No podemos borrar lo que hemos visto, ni “deshacer” lo hecho como en el Photoshop. Viene uno a visitar a su Cuarentenario creyendo que ya sabe lo que le contará, cuando se cruzan ciertas imágenes grotescas que le ponen en pausa el tren de pensamiento y más pronto que tarde se lo descarrilan. Por Twitter, por WhatsApp, por mero azar, cuando menos lo piensas ya estás viendo a los dos facinerosos vaciarle la pistola en la cabeza a otro en mitad de una tienda de conveniencia, y el colmo es que no basta con mirarlo una vez, si sus imágenes ya te enfermaron y ahora las examinas buscando a un mismo tiempo lo terrible, lo cruel, lo inverosímil, lo quizás atenuante, lo extrañamente chusco, lo cauterizador. Me acaba de pasar, precisamente así. Dos matones, dos gritos, tres jadeos, un muerto, dos cajeras que lloran tendidas en el piso. Cuando miro al espejo, reconozco esa vieja cara de zopilote.
Tuve durante un tiempo la costumbre de arrimarme a mirar de cerca las desgracias. Observaba a la gente atropellada, ahogada o simplemente muerta, presa de un sentimiento indescifrable que iba del malestar a la fascinación y de regreso. Al instante solía írseme el apetito, y con él los deseos de hacer ya cualquier cosa con el resto del día, como no fuera seguir dando vueltas a unos cuantos detalles que mi candor halló perturbadores. El hermano llorando. Las fotos en la cartera. La credencial en la bolsa de la camisa.
Mis amigos pensaban —con alguna generosidad defensiva— que hacía yo aquello en busca de historias por contar, pero era en realidad algo más primitivo, no sé si una razón o una coartada: si pretendía hacerme novelista, necesitaba cultivar cierta familiaridad con la desgracia. Tutearme con la muerte. Perderle un poco de respeto al horror. Llegó el día en que aquellas imágenes atroces dejaron de quitarme sueño y hambre, y así dejé también de preocupar a varias amistades con mis arranques súbitos de truculencia (me bajaba del coche diciendo “ahorita vengo”, como si respondiera a una emergencia súbita). Según yo, estaba listo a la manera de un cincel templado, pero no era verdad. Uno se pone listo, en todo caso. Antes de eso está a punto de empapar los calzones.
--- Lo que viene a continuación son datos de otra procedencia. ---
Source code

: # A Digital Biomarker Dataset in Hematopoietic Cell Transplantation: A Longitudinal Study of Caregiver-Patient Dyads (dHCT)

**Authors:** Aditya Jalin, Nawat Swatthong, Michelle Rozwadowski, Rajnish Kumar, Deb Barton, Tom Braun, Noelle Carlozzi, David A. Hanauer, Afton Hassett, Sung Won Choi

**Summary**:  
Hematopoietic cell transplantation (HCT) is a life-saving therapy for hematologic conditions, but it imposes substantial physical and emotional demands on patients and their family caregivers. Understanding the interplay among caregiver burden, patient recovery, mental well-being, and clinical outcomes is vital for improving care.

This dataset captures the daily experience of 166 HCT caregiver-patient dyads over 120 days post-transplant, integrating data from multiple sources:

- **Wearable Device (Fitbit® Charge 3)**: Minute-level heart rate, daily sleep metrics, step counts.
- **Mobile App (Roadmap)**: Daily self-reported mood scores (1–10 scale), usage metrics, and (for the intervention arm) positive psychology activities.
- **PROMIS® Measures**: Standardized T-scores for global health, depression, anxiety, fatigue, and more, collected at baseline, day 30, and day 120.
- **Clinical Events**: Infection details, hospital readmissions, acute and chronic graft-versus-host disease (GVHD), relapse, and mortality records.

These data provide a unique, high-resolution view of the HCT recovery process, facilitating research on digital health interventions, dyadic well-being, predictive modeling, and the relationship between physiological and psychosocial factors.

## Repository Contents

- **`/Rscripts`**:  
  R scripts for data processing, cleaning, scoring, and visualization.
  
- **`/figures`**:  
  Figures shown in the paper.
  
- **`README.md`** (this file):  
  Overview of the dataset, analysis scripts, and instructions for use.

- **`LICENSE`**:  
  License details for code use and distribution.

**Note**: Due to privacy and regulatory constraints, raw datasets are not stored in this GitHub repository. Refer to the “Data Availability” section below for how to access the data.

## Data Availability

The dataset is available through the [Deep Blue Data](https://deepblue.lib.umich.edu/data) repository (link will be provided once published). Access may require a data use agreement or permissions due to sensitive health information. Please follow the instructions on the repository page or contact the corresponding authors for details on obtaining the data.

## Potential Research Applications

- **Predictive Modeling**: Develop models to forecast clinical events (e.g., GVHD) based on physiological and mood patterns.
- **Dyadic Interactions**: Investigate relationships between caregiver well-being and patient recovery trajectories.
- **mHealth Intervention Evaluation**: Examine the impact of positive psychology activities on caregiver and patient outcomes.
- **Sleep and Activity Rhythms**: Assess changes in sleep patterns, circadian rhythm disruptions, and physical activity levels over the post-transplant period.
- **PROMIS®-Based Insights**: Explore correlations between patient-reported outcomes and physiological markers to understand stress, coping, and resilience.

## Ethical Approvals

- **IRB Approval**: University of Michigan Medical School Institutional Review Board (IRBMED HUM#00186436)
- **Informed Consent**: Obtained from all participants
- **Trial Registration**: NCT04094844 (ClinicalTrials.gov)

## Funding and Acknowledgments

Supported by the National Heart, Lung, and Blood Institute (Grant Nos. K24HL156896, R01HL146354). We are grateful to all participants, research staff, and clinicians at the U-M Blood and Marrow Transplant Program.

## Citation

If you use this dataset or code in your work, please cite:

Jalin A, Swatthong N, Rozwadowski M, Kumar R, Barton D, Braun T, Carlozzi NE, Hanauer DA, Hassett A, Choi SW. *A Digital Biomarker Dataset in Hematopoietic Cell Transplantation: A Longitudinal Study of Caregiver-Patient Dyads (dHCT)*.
Esa amable advertencia de las “imágenes fuertes” más parece una línea publicitaria. Dicen que las personas sólo tienen paciencia con las páginas web donde aparecen dos tipos de cuerpos: desnudos o muertos. Pues si en mis años de morboso irredento era preciso armarse de valor para enfrentar una escena especialmente sanguinolenta, hoy todas éstas son moneda corriente. Algo tiene que haberse torcido en este mundo para que lo inusual, por escatológico, se vuelva cosa de todos los días. Miro con cierta calma a ese par de asesinos rellenando de plomo el cuero de la víctima, vuelvo a empezar y de pronto descubro que cerca de la puerta, en el mero principio del tiroteo, hay un perro que hasta entonces dormía y sale disparado hacia la calle. Regreso dos, tres veces: parecería salido de Tom y Jerry. Se ha llevado quizás el susto de su vida, pero tampoco es que no sea su día. Por eso digo que si me he de mirar en el pellejo de algún personaje de la escena traumática que de modo indebido se adueñó de estas líneas, elijo ser el perro, cagar un poco de agua y correr a buscar a mis compadres. No me van a creer lo que recién pasó. En mis meras narices.